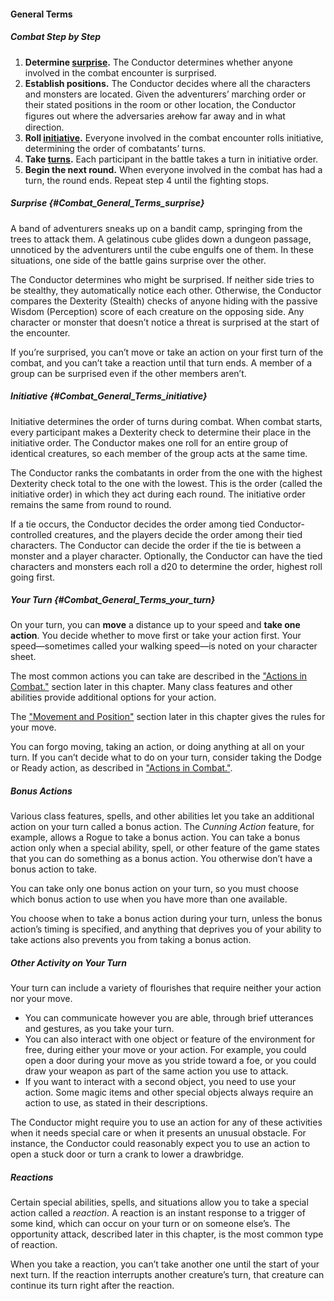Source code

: #### General Terms

##### Combat Step by Step

1. **Determine [surprise](#Combat_General_Terms_surprise).**
   The Conductor determines whether anyone involved in the combat encounter is surprised.
2. **Establish positions.**
   The Conductor decides where all the characters and monsters are located.
   Given the adventurers’ marching order or their stated positions in the room or other location, the Conductor figures out where the adversaries are̶how far away and in what direction.
3. **Roll [initiative](#Combat_General_Terms_initiative).**
   Everyone involved in the combat encounter rolls initiative, determining the order of combatants’ turns.
4. **Take [turns](#Combat_General_Terms_your_turn).**
   Each participant in the battle takes a turn in initiative order.
5. **Begin the next round.**
   When everyone involved in the combat has had a turn, the round ends.
   Repeat step 4 until the fighting stops.

##### Surprise {#Combat_General_Terms_surprise}

A band of adventurers sneaks up on a bandit camp, springing from the trees to attack them.
A gelatinous cube glides down a dungeon passage, unnoticed by the adventurers until the cube engulfs one of them.
In these situations, one side of the battle gains surprise over the other.

The Conductor determines who might be surprised.
If neither side tries to be stealthy, they automatically notice each other.
Otherwise, the Conductor compares the Dexterity (Stealth) checks of anyone hiding with the passive Wisdom (Perception) score of each creature on the opposing side.
Any character or monster that doesn’t notice a threat is surprised at the start of the encounter.

If you’re surprised, you can’t move or take an action on your first turn of the combat, and you can’t take a reaction until that turn ends.
A member of a group can be surprised even if the other members aren’t.

##### Initiative {#Combat_General_Terms_initiative}

Initiative determines the order of turns during combat.
When combat starts, every participant makes a Dexterity check to determine their place in the initiative order.
The Conductor makes one roll for an entire group of identical creatures, so each member of the group acts at the same time.

The Conductor ranks the combatants in order from the one with the highest Dexterity check total to the one with the lowest.
This is the order (called the initiative order) in which they act during each round.
The initiative order remains the same from round to round.

If a tie occurs, the Conductor decides the order among tied Conductor-controlled creatures, and the players decide the order among their tied characters.
The Conductor can decide the order if the tie is between a monster and a player character.
Optionally, the Conductor can have the tied characters and monsters each roll a d20 to determine the order, highest roll going first.

##### Your Turn {#Combat_General_Terms_your_turn}

On your turn, you can **move** a distance up to your speed and **take one action**.
You decide whether to move first or take your action first.
Your speed—sometimes called your walking speed—is noted on your character sheet.

The most common actions you can take are described in the ["Actions in Combat."](#Combat_Actions_actions_in_combat) section later in this chapter.
Many class features and other abilities provide additional options for your action.

The ["Movement and Position"](#Combat_Movement_and_Position_movement_and_position) section later in this chapter gives the rules for your move.

You can forgo moving, taking an action, or doing anything at all on your turn.
If you can’t decide what to do on your turn, consider taking the Dodge or Ready action, as described in ["Actions in Combat."](#Combat_Actions_actions_in_combat).

##### Bonus Actions

Various class features, spells, and other abilities let you take an additional action on your turn called a bonus action.
The _Cunning Action_ feature, for example, allows a Rogue to take a bonus action.
You can take a bonus action only when a special ability, spell, or other feature of the game states that you can do something as a bonus action.
You otherwise don’t have a bonus action to take.

You can take only one bonus action on your turn, so you must choose which bonus action to use when you have more than one available.

You choose when to take a bonus action during your turn, unless the bonus action’s timing is specified, and anything that deprives you of your ability to take actions also prevents you from taking a bonus action.

##### Other Activity on Your Turn

Your turn can include a variety of flourishes that require neither your action nor your move.

- You can communicate however you are able, through brief utterances and gestures, as you take your turn.
- You can also interact with one object or feature of the environment for free, during either your move or your action.
  For example, you could open a door during your move as you stride toward a foe, or you could draw your weapon as part of the same action you use to attack.
- If you want to interact with a second object, you need to use your action.
  Some magic items and other special objects always require an action to use, as stated in their descriptions.

The Conductor might require you to use an action for any of these activities when it needs special care or when it presents an unusual obstacle.
For instance, the Conductor could reasonably expect you to use an action to open a stuck door or turn a crank to lower a drawbridge.

##### Reactions

Certain special abilities, spells, and situations allow you to take a special action called a _reaction_.
A reaction is an instant response to a trigger of some kind, which can occur on your turn or on someone else’s.
The opportunity attack, described later in this chapter, is the most common type of reaction.

When you take a reaction, you can’t take another one until the start of your next turn.
If the reaction interrupts another creature’s turn, that creature can continue its turn right after the reaction.
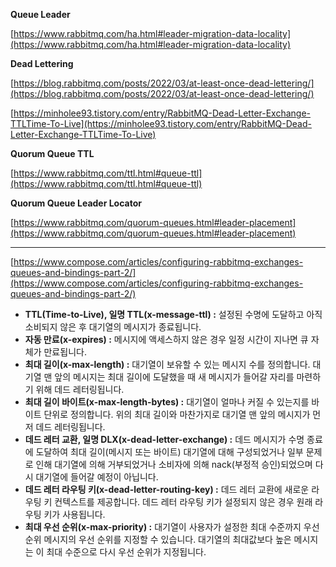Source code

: **Queue Leader**

[https://www.rabbitmq.com/ha.html#leader-migration-data-locality](https://www.rabbitmq.com/ha.html#leader-migration-data-locality)

**Dead Lettering**

[https://blog.rabbitmq.com/posts/2022/03/at-least-once-dead-lettering/](https://blog.rabbitmq.com/posts/2022/03/at-least-once-dead-lettering/)

[https://minholee93.tistory.com/entry/RabbitMQ-Dead-Letter-Exchange-TTLTime-To-Live](https://minholee93.tistory.com/entry/RabbitMQ-Dead-Letter-Exchange-TTLTime-To-Live)

************Quorum Queue TTL************

[https://www.rabbitmq.com/ttl.html#queue-ttl](https://www.rabbitmq.com/ttl.html#queue-ttl)

******************************************************Quorum Queue Leader Locator******************************************************

[https://www.rabbitmq.com/quorum-queues.html#leader-placement](https://www.rabbitmq.com/quorum-queues.html#leader-placement)

---

[https://www.compose.com/articles/configuring-rabbitmq-exchanges-queues-and-bindings-part-2/](https://www.compose.com/articles/configuring-rabbitmq-exchanges-queues-and-bindings-part-2/)

- **TTL(Time-to-Live), 일명 TTL(x-message-ttl) :** 설정된 수명에 도달하고 아직 소비되지 않은 후 대기열의 메시지가 종료됩니다.
- **자동 만료(x-expires) :** 메시지에 액세스하지 않은 경우 일정 시간이 지나면 큐 자체가 만료됩니다.
- **최대 길이(x-max-length) :** 대기열이 보유할 수 있는 메시지 수를 정의합니다. 대기열 맨 앞의 메시지는 최대 길이에 도달했을 때 새 메시지가 들어갈 자리를 마련하기 위해 데드 레터링됩니다.
- **최대 길이 바이트(x-max-length-bytes) :** 대기열이 얼마나 커질 수 있는지를 바이트 단위로 정의합니다. 위의 최대 길이와 마찬가지로 대기열 맨 앞의 메시지가 먼저 데드 레터링됩니다.
- **데드 레터 교환, 일명 DLX(x-dead-letter-exchange) :** 데드 메시지가 수명 종료에 도달하여 최대 길이(메시지 또는 바이트) 대기열에 대해 구성되었거나 일부 문제로 인해 대기열에 의해 거부되었거나 소비자에 의해 nack(부정적 승인)되었으며 다시 대기열에 들어갈 예정이 아닙니다.
- **데드 레터 라우팅 키(x-dead-letter-routing-key) :** 데드 레터 교환에 새로운 라우팅 키 컨텍스트를 제공합니다. 데드 레터 라우팅 키가 설정되지 않은 경우 원래 라우팅 키가 사용됩니다.
- **최대 우선 순위(x-max-priority) :** 대기열이 사용자가 설정한 최대 수준까지 우선 순위 메시지의 우선 순위를 지정할 수 있습니다. 대기열의 최대값보다 높은 메시지는 이 최대 수준으로 다시 우선 순위가 지정됩니다.
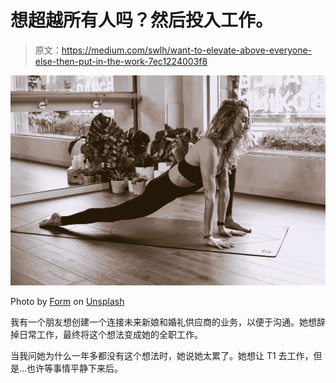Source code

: # 想超越所有人吗？然后投入工作。

> 原文：<https://medium.com/swlh/want-to-elevate-above-everyone-else-then-put-in-the-work-7ec1224003f8>

![](img/5a2c36818a4185fa2d0b85696da68cc1.png)

Photo by [Form](https://unsplash.com/@theformfitness?utm_source=medium&utm_medium=referral) on [Unsplash](https://unsplash.com?utm_source=medium&utm_medium=referral)

我有一个朋友想创建一个连接未来新娘和婚礼供应商的业务，以便于沟通。她想辞掉日常工作，最终将这个想法变成她的全职工作。

当我问她为什么一年多都没有这个想法时，她说她太累了。她想让 T1 去工作，但是…也许等事情平静下来后。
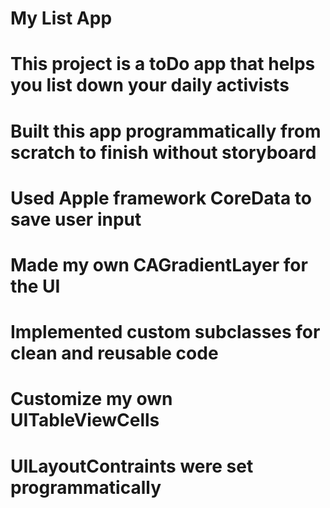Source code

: # My List App
# This project is a toDo app that helps you list down your daily activists
# Built this app programmatically from scratch to finish without storyboard
# Used Apple framework CoreData to save user input
# Made my own CAGradientLayer for the UI
# Implemented custom subclasses for clean and reusable code
# Customize my own UITableViewCells
# UILayoutContraints were set programmatically

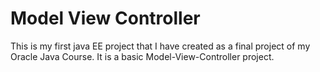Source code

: # Model View Controller
This is my first java EE project that I have created as a final project of my Oracle Java Course. It is a basic Model-View-Controller project.

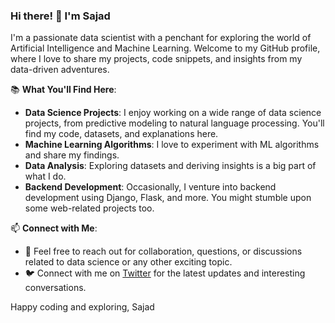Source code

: ### Hi there! 👋 I'm Sajad

I'm a passionate data scientist with a penchant for exploring the world of Artificial Intelligence and Machine Learning. Welcome to my GitHub profile, where I love to share my projects, code snippets, and insights from my data-driven adventures.

📚 **What You'll Find Here**:
   - **Data Science Projects**: I enjoy working on a wide range of data science projects, from predictive modeling to natural language processing. You'll find my code, datasets, and explanations here.
   - **Machine Learning Algorithms**: I love to experiment with ML algorithms and share my findings.
   - **Data Analysis**: Exploring datasets and deriving insights is a big part of what I do.
   - **Backend Development**: Occasionally, I venture into backend development using Django, Flask, and more. You might stumble upon some web-related projects too.

📫 **Connect with Me**:
   - 💬 Feel free to reach out for collaboration, questions, or discussions related to data science or any other exciting topic.
   - 🐦 Connect with me on [Twitter](https://twitter.com/optimopoum) for the latest updates and interesting conversations.

Happy coding and exploring,
Sajad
──────────
#### What this task involves
Find and copy each line in the material above where the string "common" occurs.

#### Response box
The most common actions you can take are described in the ["Actions in Combat."](#Combat_Actions_actions_in_combat) section later in this chapter.
The opportunity attack, described later in this chapter, is the most common type of reaction.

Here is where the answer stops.